| What you are asked to do |
Examine each line of the listing below. Copy those in which the string "المتنبئون" appears.

| Materials provided |
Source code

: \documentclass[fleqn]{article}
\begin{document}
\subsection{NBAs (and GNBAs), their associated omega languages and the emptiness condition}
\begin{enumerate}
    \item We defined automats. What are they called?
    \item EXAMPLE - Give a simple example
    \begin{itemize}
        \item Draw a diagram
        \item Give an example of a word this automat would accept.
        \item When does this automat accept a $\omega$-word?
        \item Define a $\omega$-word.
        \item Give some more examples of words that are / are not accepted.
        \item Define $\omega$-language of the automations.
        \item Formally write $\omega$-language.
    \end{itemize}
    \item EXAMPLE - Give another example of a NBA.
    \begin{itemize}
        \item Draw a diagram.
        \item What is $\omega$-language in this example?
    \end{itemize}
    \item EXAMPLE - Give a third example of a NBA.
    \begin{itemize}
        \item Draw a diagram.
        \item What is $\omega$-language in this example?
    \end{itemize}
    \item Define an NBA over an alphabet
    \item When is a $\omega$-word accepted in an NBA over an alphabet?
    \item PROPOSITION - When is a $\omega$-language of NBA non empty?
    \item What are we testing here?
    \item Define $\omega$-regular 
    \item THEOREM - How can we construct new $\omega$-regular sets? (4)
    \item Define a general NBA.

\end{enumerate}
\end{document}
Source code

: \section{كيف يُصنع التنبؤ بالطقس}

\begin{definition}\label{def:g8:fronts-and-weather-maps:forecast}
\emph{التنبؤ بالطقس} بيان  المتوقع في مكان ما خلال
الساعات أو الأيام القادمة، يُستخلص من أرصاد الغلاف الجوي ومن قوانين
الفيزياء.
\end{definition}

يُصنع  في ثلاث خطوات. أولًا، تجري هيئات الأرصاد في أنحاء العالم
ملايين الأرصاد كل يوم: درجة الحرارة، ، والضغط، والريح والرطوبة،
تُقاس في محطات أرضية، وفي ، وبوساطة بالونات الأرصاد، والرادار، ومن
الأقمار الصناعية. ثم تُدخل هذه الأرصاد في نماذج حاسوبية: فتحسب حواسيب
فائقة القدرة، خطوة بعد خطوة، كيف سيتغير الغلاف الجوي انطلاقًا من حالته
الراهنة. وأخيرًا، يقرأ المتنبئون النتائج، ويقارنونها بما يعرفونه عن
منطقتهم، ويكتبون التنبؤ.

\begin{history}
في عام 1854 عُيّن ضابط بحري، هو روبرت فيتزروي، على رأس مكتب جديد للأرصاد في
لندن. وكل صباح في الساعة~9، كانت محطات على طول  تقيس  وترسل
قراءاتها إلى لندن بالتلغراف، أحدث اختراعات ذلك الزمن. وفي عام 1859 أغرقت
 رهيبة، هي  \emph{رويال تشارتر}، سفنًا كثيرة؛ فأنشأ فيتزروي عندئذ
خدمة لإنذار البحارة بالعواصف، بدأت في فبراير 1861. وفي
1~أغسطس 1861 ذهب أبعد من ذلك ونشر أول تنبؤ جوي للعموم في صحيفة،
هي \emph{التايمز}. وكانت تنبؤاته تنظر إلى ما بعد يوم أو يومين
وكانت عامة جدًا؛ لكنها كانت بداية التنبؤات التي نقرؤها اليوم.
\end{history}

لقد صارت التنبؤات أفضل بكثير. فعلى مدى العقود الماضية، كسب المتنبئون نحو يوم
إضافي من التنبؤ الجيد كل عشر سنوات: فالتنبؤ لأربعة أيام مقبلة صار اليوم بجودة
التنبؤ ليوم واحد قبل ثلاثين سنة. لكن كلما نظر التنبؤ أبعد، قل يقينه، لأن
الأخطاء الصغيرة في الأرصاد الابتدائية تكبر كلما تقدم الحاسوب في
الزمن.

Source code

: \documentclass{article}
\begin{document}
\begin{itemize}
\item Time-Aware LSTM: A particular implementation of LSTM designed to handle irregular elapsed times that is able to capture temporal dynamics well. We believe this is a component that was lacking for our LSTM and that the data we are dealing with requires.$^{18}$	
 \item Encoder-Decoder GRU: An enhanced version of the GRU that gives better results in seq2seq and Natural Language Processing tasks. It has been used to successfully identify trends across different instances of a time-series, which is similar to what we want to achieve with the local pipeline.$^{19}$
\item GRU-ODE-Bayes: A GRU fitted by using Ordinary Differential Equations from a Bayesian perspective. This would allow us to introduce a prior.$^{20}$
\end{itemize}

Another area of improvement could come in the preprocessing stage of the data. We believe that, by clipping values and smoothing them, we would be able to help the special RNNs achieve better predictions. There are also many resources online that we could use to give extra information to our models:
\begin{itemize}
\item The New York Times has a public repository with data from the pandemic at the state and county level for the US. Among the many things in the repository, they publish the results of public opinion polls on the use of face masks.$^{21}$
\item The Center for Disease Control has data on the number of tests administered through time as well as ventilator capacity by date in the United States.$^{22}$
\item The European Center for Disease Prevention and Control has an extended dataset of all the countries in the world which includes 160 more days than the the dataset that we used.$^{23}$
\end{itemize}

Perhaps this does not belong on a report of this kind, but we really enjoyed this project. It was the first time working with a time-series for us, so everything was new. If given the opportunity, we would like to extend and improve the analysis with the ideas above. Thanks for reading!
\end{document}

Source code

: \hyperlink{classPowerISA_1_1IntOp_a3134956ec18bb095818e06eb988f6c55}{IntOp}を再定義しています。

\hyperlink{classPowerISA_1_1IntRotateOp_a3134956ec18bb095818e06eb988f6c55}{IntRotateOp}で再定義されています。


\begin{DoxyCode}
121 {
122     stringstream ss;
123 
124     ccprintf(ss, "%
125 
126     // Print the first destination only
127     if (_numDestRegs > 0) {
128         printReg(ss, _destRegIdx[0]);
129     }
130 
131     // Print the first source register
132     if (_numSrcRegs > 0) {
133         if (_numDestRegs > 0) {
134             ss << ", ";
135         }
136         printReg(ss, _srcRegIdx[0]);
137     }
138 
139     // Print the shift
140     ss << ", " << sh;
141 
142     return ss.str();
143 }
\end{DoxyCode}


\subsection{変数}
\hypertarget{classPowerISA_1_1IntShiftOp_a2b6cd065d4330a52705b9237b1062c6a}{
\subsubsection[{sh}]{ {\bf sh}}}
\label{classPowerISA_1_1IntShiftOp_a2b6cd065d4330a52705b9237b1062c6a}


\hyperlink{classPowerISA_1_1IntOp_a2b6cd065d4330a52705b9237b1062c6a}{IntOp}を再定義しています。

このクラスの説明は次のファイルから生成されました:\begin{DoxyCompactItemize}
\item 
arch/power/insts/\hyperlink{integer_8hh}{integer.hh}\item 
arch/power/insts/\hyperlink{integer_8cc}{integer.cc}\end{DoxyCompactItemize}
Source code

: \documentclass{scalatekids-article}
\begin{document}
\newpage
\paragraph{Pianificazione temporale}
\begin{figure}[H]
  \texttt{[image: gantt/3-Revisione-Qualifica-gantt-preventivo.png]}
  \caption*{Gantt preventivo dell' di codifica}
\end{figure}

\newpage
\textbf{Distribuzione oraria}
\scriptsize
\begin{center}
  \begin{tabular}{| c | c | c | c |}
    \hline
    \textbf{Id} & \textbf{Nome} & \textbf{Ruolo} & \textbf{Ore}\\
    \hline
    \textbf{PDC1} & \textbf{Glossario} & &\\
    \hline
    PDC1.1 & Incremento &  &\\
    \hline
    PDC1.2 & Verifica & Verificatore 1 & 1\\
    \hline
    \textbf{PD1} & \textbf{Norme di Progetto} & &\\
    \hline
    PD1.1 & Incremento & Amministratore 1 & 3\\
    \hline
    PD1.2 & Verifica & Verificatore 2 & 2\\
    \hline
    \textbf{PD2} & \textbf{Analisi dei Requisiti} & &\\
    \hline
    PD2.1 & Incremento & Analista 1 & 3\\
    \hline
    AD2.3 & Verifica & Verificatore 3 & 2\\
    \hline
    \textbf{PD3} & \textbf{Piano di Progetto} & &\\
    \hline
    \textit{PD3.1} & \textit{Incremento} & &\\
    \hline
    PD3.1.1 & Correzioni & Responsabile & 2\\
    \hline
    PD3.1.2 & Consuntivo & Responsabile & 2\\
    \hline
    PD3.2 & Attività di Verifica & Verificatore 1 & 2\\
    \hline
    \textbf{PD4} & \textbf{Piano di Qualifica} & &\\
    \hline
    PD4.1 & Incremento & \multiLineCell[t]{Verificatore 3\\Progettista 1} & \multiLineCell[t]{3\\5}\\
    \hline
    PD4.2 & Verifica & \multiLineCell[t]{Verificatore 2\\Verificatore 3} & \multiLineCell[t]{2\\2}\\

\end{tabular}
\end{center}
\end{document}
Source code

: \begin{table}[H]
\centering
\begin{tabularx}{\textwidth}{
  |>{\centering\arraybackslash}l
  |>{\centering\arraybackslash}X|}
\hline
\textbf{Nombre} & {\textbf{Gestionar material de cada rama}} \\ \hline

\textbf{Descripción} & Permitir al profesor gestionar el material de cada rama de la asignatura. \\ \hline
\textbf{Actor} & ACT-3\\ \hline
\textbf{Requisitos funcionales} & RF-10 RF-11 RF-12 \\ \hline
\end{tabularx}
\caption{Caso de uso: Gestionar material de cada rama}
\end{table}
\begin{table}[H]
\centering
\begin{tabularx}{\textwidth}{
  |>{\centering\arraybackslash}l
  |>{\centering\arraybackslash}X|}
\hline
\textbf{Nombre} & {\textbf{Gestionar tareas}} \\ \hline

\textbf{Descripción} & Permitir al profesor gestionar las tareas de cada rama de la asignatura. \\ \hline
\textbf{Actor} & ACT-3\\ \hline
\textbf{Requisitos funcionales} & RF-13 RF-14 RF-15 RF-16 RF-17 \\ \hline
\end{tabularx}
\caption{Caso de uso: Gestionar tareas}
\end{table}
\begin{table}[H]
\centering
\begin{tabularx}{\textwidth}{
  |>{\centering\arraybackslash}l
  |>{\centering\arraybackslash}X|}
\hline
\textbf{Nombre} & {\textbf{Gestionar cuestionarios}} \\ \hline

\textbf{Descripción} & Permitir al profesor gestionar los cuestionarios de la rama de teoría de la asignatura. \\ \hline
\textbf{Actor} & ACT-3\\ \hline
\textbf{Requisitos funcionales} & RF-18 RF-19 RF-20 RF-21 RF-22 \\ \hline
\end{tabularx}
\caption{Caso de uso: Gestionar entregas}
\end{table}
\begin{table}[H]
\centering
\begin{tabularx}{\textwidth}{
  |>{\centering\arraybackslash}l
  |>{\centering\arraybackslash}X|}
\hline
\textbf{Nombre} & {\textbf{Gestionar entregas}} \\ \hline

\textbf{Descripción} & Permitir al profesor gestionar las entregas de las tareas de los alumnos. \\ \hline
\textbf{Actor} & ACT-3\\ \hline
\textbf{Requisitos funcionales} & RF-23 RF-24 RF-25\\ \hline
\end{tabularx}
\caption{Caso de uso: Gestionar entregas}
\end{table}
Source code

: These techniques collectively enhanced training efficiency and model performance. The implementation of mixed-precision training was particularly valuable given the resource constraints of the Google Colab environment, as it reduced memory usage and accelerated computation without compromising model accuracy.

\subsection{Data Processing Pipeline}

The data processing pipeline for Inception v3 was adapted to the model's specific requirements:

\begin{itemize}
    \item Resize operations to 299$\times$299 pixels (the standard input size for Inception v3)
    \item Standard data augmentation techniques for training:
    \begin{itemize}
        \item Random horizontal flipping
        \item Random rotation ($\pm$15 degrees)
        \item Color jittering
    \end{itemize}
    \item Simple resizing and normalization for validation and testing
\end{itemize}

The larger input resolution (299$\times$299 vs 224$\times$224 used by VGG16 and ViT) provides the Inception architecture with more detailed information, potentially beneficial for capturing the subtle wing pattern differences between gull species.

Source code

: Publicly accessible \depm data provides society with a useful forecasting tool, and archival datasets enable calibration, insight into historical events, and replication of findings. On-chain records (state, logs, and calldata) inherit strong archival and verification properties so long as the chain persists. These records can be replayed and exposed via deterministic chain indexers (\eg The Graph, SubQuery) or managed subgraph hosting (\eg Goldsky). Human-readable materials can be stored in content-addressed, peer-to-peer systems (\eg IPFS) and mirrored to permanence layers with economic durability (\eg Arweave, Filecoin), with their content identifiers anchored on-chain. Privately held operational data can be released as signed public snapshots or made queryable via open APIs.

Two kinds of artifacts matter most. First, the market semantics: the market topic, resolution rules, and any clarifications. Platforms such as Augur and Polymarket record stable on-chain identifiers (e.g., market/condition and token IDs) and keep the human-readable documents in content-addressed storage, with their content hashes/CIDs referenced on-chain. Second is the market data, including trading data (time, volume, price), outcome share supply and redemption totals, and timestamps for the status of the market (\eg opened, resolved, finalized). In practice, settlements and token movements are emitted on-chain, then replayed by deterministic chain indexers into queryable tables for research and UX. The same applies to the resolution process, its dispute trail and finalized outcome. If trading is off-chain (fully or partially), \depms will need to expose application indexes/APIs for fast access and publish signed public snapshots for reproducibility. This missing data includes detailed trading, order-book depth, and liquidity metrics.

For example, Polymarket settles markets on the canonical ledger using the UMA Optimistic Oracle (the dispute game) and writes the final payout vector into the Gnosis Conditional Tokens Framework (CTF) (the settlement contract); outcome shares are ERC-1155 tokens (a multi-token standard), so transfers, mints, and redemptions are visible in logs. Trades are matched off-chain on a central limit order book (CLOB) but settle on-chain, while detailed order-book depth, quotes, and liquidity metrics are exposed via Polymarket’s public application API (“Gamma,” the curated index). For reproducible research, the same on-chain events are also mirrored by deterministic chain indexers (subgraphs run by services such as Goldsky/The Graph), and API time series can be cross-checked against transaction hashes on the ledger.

| Solution to this task |
الراهنة. وأخيرًا، يقرأ المتنبئون النتائج، ويقارنونها بما يعرفونه عن
لقد صارت التنبؤات أفضل بكثير. فعلى مدى العقود الماضية، كسب المتنبئون نحو يوم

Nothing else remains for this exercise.